=== What the exercise asks ===
Go through the material and return every line that contains the string "wise로".

=== Data ===
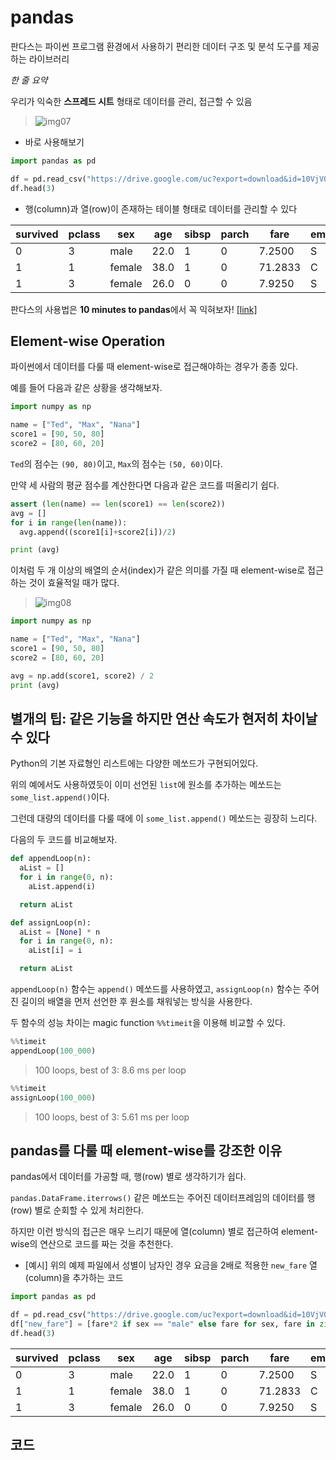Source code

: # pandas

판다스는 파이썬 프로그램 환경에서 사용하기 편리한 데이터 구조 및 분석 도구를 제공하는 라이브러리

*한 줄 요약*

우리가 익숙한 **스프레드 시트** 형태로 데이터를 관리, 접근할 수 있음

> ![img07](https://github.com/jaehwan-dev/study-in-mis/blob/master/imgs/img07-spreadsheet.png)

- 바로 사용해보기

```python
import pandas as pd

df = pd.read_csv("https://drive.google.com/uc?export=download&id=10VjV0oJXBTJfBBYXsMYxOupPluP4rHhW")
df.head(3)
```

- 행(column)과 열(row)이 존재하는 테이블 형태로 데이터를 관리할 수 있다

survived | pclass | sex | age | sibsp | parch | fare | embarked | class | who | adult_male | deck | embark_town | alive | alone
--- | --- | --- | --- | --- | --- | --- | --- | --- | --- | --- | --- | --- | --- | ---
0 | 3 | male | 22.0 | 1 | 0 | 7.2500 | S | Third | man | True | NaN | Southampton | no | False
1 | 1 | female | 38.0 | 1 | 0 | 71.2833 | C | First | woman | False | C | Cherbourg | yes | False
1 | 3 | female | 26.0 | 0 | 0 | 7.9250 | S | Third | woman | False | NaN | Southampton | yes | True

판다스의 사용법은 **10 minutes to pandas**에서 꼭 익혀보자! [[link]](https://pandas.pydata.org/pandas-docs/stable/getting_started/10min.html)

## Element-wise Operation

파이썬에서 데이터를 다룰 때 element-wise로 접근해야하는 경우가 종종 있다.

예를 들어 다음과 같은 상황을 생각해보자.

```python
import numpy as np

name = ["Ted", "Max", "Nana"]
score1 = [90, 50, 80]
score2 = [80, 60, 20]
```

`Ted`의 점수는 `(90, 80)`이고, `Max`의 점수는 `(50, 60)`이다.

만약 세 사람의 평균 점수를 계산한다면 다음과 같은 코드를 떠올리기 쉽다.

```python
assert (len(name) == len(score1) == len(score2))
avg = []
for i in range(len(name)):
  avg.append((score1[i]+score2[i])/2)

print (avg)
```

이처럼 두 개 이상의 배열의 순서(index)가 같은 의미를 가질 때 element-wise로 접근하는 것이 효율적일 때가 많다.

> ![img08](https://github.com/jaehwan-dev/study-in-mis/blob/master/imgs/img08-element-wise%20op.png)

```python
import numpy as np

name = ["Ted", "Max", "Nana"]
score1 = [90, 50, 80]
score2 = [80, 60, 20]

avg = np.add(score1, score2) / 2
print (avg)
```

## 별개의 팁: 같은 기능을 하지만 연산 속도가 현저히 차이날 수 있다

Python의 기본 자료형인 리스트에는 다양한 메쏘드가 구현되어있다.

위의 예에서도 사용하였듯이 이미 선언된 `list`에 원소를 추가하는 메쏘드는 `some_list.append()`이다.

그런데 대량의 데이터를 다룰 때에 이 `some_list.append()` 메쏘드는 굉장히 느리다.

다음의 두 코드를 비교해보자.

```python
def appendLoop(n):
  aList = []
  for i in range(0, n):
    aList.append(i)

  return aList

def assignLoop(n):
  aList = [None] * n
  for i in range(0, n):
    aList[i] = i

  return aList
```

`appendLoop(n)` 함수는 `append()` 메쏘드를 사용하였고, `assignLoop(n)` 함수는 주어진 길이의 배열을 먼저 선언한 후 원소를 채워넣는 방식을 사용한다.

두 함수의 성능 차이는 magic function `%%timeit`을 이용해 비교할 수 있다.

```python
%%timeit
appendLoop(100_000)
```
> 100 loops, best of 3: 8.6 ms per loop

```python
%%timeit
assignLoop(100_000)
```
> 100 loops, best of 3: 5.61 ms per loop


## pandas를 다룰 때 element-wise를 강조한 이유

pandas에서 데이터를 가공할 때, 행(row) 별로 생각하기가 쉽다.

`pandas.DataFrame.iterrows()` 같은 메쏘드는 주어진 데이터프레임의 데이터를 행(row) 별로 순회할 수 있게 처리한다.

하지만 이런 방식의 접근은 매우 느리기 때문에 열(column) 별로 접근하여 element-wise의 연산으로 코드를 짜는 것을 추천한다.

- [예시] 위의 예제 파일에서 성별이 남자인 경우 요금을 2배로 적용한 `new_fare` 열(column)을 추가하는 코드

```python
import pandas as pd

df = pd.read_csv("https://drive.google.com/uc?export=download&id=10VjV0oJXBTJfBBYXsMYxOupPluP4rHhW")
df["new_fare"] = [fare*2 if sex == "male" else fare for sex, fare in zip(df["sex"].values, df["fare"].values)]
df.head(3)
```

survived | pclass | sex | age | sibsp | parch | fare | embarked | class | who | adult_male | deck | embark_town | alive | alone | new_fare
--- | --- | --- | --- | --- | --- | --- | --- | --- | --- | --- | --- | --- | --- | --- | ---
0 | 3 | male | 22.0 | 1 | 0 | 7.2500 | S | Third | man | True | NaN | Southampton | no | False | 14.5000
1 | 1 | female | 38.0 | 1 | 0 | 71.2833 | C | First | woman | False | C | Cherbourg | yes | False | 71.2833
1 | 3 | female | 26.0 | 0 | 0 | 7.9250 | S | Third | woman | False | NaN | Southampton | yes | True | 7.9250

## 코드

=== Answer to this problem ===
파이썬에서 데이터를 다룰 때 element-wise로 접근해야하는 경우가 종종 있다.
이처럼 두 개 이상의 배열의 순서(index)가 같은 의미를 가질 때 element-wise로 접근하는 것이 효율적일 때가 많다.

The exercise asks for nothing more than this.